Freundlich und wohlwollend, aber ohne wirkliche Begeisterung fiel der Applaus für Dominik Wilgenbus Neuinszenierung von Zar und Zimmermann aus, die am Sonnabend, dem 26. September 2009, zum Spielzeitauftakt in der Musikalischen Komödie Premiere feierte. Dabei hätte es allen Grund zum Jubel gegeben. Denn Wilgenbus gelang es vortrefflich, dafür zu sorgen, dass die altvertrauten Genrebilder, die jedermann mit der Kantatenszene, dem Auftritt des Bürgermeisters „O sancta justitia“, dem Holzschuhtanz oder dem Evergreen „O selig, o selig ein Kind noch zu sein“ verbindet, gehörig aus dem Rahmen fallen. Dafür bediente sich der Regisseur des Phänomens der Metalepse: Das heißt, die Figuren wechseln während des Spiels die Dimensionen von Raum und Zeit. Konkret bedeutet dies: Das Ganze ist in einem Bildermuseum der Gegenwart angesiedelt, von hier aus entsteigen die Figuren in Originalkostümen gleichsam den niederländischen Genrebildern und mischen sich mit modernen Museumsbesuchern und Security-Personal. Das Bildermuseum verwandelt sich mit scheinbar einfachen Handgriffen in dem genialen Bühnenbild von Udo Vollmer bald zum Schauplatz der Werftarbeiter („Zimmermann zu sein ist eine Lust“), bald zum Ort des Hochzeitsfestes, bald zum Rathaus von Saardam.

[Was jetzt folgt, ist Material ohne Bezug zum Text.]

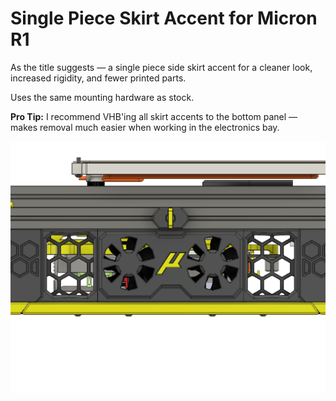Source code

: # Single Piece Skirt Accent for Micron R1

As the title suggests — a single piece side skirt accent for a cleaner look, increased rigidity, and fewer printed parts.

Uses the same mounting hardware as stock.

**Pro Tip:** I recommend VHB'ing all skirt accents to the bottom panel — makes removal much easier when working in the electronics bay.

![Example](Images/Skirt_Accent.png)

Die Inszenierung wirkt wie ein dicht gedrängtes und durchdachtes Arrangement von lebenden Bildern, die im Biedermeier als gesellschaftliches Ereignis in den Salons Hochkonjunktur hatten. Es entsteht eine klug konstruierte Zeitebenenverschmelzung, die das Zeitgemäße zeitlos sagt. Überdies ist alles in diesem abwechslungsreichen, bewegungsfreudigen Genrebilderreigen bis ins letzte Detail stimmig arrangiert. Alles steckt voller Überraschungen und versteckten Bedeutungen: So können Zuschauer, die wahlweise mit Adleraugen oder einem Opernglas ausgestattet sind, beispielsweise mühelos erkennen, dass der russische Gesandte, der bei Wilgenbus inkognito als Museumswächter eingesetzt ist, die Gazetta Istwestnaja liest.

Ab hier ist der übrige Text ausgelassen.